The Two Tickers Carrying My Curve
Suneet Malhotra
May 16, 2026
The options engine has closed 25 trades on the paper account so far. I made the spreadsheet I should have made a month ago this morning, broke the 25 trades down by underlying, and the chart had one line on it that mattered.
Two tickers, NVDA and TSLA, fired four of the 25 trades and produced most of the engine's net positive P&L. The other six tickers, across 21 trades, netted close to zero R.
The breakdown
NVDA fired twice and TSLA fired twice. Three of those four trades were winners and the median R across the four was about 1.4. Across the full 25-trade book the median R was 0.34. The two-ticker subset has paid for nearly all of the upside the engine has produced since I started tracking expectation per ticker.

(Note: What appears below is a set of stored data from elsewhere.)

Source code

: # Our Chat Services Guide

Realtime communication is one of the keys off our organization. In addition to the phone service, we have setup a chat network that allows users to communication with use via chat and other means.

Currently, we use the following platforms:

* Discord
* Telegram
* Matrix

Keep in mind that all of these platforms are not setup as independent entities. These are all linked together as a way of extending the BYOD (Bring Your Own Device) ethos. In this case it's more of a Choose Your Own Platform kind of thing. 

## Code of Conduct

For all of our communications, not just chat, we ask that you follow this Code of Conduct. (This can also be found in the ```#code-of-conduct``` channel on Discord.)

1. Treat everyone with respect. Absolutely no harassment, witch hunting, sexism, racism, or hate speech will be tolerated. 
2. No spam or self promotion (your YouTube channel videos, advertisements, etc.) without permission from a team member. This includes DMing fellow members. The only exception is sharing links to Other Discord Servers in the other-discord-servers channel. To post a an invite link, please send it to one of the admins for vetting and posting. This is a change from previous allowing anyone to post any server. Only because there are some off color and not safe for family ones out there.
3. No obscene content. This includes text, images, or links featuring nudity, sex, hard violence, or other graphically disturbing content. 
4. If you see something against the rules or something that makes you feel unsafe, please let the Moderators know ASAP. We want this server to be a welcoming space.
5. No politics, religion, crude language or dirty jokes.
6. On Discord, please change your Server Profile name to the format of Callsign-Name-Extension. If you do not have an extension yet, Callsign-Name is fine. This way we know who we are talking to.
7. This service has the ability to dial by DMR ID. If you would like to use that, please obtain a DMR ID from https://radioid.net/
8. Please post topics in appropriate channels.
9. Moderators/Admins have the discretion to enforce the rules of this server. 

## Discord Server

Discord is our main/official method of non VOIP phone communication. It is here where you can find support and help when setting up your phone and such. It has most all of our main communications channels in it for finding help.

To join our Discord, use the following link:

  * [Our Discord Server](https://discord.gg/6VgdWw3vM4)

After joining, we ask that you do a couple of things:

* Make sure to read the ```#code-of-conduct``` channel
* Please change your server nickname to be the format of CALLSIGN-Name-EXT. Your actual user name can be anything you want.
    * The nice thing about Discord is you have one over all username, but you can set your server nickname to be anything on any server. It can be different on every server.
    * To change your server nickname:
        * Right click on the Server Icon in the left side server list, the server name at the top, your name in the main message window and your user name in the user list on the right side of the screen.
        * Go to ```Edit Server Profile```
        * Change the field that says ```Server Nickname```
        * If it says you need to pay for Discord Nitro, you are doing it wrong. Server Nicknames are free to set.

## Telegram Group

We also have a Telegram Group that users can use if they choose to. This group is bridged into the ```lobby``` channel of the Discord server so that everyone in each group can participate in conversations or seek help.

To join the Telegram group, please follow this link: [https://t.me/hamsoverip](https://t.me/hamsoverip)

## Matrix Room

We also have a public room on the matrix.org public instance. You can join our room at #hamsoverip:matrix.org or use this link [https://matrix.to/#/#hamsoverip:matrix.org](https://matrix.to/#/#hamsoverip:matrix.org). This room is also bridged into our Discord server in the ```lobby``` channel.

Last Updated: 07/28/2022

The remaining six underlyings, AAPL, MSFT, AMD, AMZN, META, and GOOGL, accounted for 21 of the 25 closures. Their combined net expectation rounds to negative zero point zero five R per trade. The win rate on that subset is 52 percent. The median R is 0.18. They make money on some days, lose it back on others, and over the sample they have not paid for the engine's existence.
If you handed me this dataset stripped of labels and asked which underlyings were generating the edge, I would point at the two without hesitation. The labels are real.
The chart
If I plot cumulative P&L by ticker, six lines hover near the zero axis and two lines step up and to the right. The shape is the punchline. There is no rotation between underlyings. The two carriers carry. The six riders ride.
The take
Twenty-five trades is not enough sample to claim NVDA and TSLA are the edge. It is enough sample to refuse to claim the other six are.
There are two readings of the chart and the engine's next two months depend on which reading is right.
The first reading is that the engine has a real edge on high-momentum names with above-average implied volatility, and the two carriers are the only underlyings in the universe that consistently match that texture. The other six get traded by the engine because the bias-score gate fires on them sometimes, but the underlying behavior is different, and the expectation is correspondingly different. Under this reading I should narrow the universe. Probably to four names. The original two plus the next two highest in momentum-times-IV rank.
The second reading is that the engine is general, the two carriers got lucky on the four trades I have so far, and a wider sample will revert. Under this reading I keep the universe as it is, log forty more closures, and rerun the audit at n=65.
The second reading is the responsible one given the sample. The first reading is the one I want to act on. That gap is the discipline test.
What I am doing
Nothing yet. The threshold I set for changing the universe in production is fifty closures per ticker. I am at two for each carrier and somewhere between three and four for each rider. The sample does not warrant a structural change.
What I did change is what I track. The daily Telegram now prints expectation-per-ticker as a tail line on the EOD summary. If six weeks from now NVDA and TSLA are still the only two contributing positive expectation, the next audit is not whether to narrow. It is how to narrow without overfitting.
The most expensive mistake a small-sample trader can make is acting on the n=25 chart. The second most expensive is pretending the chart is not there.